Vantage Group is a 200-person professional services firm that had built a strong market reputation over fifteen years. As the firm grew, the informal project delivery model that had served it well in the early years began to break down. With no standardized framework guiding how engagements were run, outcomes varied widely depending on who was leading the project — and senior leaders were spending an increasing amount of time compensating for the inconsistency.
Challenge
Vantage Group had built a strong reputation on the strength of individual client relationships, but as the firm grew, that model stopped scaling. Project delivery depended too heavily on institutional knowledge held by a small number of senior staff. New project managers had no consistent framework to work from. Outcomes varied widely depending on who was leading the engagement.
By the time Vantage engaged Meridian, project overruns were common, client satisfaction scores were declining and senior leaders were spending a disproportionate amount of time rescuing projects rather than developing new business.
Approach
Meridian spent the first two weeks mapping Vantage's existing project delivery process from end to end — interviewing project managers, senior staff and clients to understand where the breakdowns were happening. The findings pointed to three core issues: no standardized project kickoff process, unclear ownership of client communication at key milestones and no consistent framework for identifying and escalating project risk.

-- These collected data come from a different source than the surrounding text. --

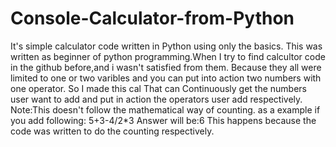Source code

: # Console-Calculator-from-Python
It's simple calculator code written in Python using only the basics.
This was written as beginner of python programming.When I try to find calcultor code in the github before,and i wasn't satisfied from them.
Because they all were limited to one or two varibles and you can put into action  two numbers with one operator.
So I made this cal That can Continuously get the numbers user want to add and put in action the operators user add respectively.
Note:This doesn't follow the mathematical way of counting.
as a example if you add following:
5+3-4/2*3
Answer will be:6
This happens because the code was written to do the counting respectively.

Meridian then designed a new project delivery framework built around four phases: scoping, kickoff, execution and close. Each phase was documented with clear ownership, defined outputs and escalation protocols. The framework was piloted on three active projects before full rollout.
Results
Project overruns fell by 62% in the six months following implementation. Average project delivery time shortened by three weeks. Client satisfaction scores, measured through post-project surveys, climbed to 91% — up from 74% the year prior. Senior leaders reported spending significantly less time in reactive mode and more time on business development and client strategy.